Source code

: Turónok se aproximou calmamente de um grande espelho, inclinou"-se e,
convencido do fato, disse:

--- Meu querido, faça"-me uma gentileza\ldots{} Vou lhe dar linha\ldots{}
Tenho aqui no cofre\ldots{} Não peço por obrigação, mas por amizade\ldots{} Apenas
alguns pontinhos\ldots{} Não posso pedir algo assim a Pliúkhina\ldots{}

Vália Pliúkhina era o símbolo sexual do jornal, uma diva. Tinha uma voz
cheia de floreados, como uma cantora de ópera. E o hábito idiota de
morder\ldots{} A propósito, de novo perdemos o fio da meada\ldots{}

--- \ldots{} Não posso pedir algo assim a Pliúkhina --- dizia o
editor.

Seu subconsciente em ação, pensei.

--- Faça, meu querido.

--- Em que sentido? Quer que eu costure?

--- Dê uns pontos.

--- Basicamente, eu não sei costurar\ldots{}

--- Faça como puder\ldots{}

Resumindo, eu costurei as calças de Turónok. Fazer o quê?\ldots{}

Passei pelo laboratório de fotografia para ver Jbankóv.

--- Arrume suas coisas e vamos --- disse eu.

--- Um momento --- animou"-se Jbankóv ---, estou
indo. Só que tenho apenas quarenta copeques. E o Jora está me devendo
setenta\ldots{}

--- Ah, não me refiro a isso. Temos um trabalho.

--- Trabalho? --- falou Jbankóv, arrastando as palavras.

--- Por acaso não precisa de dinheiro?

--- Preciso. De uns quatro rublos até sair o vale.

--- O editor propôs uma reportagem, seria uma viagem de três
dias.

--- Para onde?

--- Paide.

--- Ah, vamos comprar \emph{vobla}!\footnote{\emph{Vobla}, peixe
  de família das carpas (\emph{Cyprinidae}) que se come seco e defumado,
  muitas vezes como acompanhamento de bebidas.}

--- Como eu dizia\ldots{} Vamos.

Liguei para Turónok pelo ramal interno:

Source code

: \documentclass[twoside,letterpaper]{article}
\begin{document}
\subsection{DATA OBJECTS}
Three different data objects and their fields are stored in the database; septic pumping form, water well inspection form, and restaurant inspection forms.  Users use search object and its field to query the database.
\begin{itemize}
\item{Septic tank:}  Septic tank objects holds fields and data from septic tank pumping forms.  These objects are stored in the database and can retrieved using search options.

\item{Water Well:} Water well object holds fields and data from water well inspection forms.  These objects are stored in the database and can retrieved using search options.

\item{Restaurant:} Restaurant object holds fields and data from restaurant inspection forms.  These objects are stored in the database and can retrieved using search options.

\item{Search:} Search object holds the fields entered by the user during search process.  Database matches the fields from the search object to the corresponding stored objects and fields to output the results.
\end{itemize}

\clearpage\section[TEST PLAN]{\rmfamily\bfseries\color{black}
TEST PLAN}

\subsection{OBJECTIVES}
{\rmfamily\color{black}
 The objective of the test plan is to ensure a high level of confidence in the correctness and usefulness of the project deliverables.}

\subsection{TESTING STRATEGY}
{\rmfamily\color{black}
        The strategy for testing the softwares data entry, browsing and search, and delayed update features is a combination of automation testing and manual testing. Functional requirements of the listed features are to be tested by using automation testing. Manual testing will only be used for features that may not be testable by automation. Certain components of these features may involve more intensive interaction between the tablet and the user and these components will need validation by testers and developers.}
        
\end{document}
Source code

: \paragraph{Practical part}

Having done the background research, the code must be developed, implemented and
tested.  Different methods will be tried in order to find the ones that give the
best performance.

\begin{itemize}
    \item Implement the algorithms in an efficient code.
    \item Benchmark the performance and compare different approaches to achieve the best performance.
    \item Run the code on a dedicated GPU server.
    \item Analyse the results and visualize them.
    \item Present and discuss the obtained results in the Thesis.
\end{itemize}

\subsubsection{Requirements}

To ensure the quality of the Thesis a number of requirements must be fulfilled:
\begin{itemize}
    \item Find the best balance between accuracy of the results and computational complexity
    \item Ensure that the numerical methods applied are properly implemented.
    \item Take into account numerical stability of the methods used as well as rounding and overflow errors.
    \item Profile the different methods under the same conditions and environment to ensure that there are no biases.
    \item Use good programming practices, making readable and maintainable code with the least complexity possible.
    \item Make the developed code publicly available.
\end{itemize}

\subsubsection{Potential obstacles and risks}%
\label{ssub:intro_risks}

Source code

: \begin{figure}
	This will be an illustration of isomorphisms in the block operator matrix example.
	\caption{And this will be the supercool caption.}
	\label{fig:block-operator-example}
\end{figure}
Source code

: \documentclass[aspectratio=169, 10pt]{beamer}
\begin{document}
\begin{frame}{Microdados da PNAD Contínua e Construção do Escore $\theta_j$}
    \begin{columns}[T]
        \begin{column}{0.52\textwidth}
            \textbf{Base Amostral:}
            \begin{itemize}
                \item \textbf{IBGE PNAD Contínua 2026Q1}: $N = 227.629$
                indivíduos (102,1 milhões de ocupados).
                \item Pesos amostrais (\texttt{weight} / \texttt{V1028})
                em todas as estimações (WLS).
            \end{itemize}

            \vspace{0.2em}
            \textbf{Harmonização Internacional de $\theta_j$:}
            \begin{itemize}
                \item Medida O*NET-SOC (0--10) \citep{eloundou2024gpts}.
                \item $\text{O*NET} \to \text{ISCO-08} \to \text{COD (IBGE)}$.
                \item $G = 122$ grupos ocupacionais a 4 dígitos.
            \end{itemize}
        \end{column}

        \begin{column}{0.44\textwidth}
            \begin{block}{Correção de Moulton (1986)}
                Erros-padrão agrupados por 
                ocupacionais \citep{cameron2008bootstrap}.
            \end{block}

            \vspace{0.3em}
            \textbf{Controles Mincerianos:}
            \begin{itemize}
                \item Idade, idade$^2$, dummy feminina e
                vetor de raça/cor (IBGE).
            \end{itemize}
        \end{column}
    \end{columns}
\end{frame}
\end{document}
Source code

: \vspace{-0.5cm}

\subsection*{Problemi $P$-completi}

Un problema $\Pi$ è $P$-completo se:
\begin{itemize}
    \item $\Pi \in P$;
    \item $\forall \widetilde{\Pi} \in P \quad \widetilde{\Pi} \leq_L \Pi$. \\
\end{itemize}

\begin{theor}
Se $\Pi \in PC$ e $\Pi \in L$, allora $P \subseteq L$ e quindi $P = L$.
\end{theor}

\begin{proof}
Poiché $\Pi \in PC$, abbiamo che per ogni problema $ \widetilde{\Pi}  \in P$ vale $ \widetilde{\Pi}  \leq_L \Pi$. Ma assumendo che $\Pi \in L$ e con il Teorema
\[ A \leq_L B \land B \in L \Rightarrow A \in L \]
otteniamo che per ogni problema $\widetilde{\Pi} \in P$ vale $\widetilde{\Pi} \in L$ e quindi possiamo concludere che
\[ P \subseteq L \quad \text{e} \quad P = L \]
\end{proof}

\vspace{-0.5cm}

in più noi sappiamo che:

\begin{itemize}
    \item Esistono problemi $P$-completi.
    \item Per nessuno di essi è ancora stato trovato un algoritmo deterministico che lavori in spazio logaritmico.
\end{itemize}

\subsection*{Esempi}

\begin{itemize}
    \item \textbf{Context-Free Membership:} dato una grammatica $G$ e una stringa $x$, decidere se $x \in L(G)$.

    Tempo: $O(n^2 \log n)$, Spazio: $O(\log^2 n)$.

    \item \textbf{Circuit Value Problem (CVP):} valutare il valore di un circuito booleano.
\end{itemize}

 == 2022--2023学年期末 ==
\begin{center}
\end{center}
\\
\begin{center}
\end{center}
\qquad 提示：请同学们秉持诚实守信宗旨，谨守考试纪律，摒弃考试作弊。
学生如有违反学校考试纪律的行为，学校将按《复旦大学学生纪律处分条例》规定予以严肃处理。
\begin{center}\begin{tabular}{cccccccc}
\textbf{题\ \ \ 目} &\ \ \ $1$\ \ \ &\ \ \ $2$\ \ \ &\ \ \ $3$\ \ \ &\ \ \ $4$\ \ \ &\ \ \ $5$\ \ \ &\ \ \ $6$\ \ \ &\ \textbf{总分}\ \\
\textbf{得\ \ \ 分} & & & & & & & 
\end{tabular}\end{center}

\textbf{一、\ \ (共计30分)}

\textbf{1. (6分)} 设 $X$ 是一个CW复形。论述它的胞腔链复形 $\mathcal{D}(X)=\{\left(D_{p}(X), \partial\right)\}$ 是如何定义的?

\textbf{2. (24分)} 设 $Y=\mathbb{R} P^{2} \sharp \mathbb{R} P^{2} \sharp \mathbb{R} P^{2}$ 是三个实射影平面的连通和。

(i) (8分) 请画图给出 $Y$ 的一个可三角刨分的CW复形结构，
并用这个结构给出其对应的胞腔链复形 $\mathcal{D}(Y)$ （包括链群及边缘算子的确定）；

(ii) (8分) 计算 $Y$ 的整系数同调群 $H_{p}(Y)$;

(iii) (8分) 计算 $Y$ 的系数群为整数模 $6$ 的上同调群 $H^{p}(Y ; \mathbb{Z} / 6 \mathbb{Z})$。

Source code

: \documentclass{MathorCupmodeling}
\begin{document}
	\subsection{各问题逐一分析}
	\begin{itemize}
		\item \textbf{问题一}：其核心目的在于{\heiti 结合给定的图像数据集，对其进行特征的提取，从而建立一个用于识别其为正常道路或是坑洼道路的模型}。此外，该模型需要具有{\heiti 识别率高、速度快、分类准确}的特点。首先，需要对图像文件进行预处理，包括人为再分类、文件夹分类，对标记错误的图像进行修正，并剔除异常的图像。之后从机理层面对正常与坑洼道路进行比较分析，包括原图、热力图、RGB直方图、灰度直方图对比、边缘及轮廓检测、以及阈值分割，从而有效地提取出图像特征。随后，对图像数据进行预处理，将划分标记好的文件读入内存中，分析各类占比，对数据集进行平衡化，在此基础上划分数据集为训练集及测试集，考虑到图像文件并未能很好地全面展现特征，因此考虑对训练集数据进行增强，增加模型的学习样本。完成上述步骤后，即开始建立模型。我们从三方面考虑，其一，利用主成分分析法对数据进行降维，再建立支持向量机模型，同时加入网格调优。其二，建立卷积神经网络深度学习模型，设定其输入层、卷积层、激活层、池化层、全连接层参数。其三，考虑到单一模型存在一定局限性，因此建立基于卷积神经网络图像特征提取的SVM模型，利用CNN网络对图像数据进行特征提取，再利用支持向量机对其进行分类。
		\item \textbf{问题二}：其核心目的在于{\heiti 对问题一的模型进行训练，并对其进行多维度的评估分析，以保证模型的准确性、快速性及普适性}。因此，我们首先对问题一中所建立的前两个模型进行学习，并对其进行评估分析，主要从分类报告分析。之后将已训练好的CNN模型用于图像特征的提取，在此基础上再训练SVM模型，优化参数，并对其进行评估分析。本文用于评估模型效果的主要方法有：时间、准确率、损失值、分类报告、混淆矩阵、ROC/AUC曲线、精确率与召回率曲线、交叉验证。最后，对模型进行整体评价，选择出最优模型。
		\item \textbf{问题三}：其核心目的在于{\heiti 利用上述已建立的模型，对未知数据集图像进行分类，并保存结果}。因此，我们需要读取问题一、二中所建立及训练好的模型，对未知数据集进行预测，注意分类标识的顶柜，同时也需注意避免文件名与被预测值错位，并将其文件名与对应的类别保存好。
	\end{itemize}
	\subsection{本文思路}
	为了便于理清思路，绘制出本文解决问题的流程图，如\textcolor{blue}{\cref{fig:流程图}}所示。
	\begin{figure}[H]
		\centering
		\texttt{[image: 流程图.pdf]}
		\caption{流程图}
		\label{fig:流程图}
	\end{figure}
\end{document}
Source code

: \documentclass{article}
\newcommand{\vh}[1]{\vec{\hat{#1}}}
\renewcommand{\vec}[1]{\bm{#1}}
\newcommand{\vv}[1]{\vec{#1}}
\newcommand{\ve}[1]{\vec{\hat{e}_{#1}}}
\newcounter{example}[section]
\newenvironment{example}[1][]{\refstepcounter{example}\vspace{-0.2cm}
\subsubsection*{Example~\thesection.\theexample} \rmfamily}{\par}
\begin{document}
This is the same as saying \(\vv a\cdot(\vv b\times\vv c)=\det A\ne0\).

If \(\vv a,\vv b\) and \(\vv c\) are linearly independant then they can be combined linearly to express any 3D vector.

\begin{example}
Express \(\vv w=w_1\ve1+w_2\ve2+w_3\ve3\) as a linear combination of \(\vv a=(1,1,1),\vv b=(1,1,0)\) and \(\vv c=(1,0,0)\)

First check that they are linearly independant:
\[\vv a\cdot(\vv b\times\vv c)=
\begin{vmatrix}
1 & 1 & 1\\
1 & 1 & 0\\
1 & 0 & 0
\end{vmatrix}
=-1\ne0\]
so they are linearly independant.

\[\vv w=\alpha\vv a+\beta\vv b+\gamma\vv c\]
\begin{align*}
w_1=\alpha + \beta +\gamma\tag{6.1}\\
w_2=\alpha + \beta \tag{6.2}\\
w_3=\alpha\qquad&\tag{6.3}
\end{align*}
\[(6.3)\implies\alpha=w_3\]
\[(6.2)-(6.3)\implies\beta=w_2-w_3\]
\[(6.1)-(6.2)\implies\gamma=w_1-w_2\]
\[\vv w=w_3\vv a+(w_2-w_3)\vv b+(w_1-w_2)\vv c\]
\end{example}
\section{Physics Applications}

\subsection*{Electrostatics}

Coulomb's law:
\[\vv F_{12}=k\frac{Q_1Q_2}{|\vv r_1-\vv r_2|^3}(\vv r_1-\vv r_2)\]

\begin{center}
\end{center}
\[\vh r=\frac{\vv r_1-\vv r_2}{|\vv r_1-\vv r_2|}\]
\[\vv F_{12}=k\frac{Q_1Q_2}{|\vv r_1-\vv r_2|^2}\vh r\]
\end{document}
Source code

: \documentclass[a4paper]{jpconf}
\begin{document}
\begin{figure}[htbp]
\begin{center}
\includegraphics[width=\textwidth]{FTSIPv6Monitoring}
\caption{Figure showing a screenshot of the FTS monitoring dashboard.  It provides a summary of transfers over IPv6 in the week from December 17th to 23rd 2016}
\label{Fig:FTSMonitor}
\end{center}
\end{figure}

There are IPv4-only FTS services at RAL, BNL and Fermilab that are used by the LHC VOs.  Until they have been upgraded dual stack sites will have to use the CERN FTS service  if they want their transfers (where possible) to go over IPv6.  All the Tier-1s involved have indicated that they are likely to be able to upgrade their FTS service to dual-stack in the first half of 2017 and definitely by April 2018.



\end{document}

———

■ Exercise
Among the lines above, find those with the string "performance" and copy them.

■ Exercise result
best performance.
    \item Benchmark the performance and compare different approaches to achieve the best performance.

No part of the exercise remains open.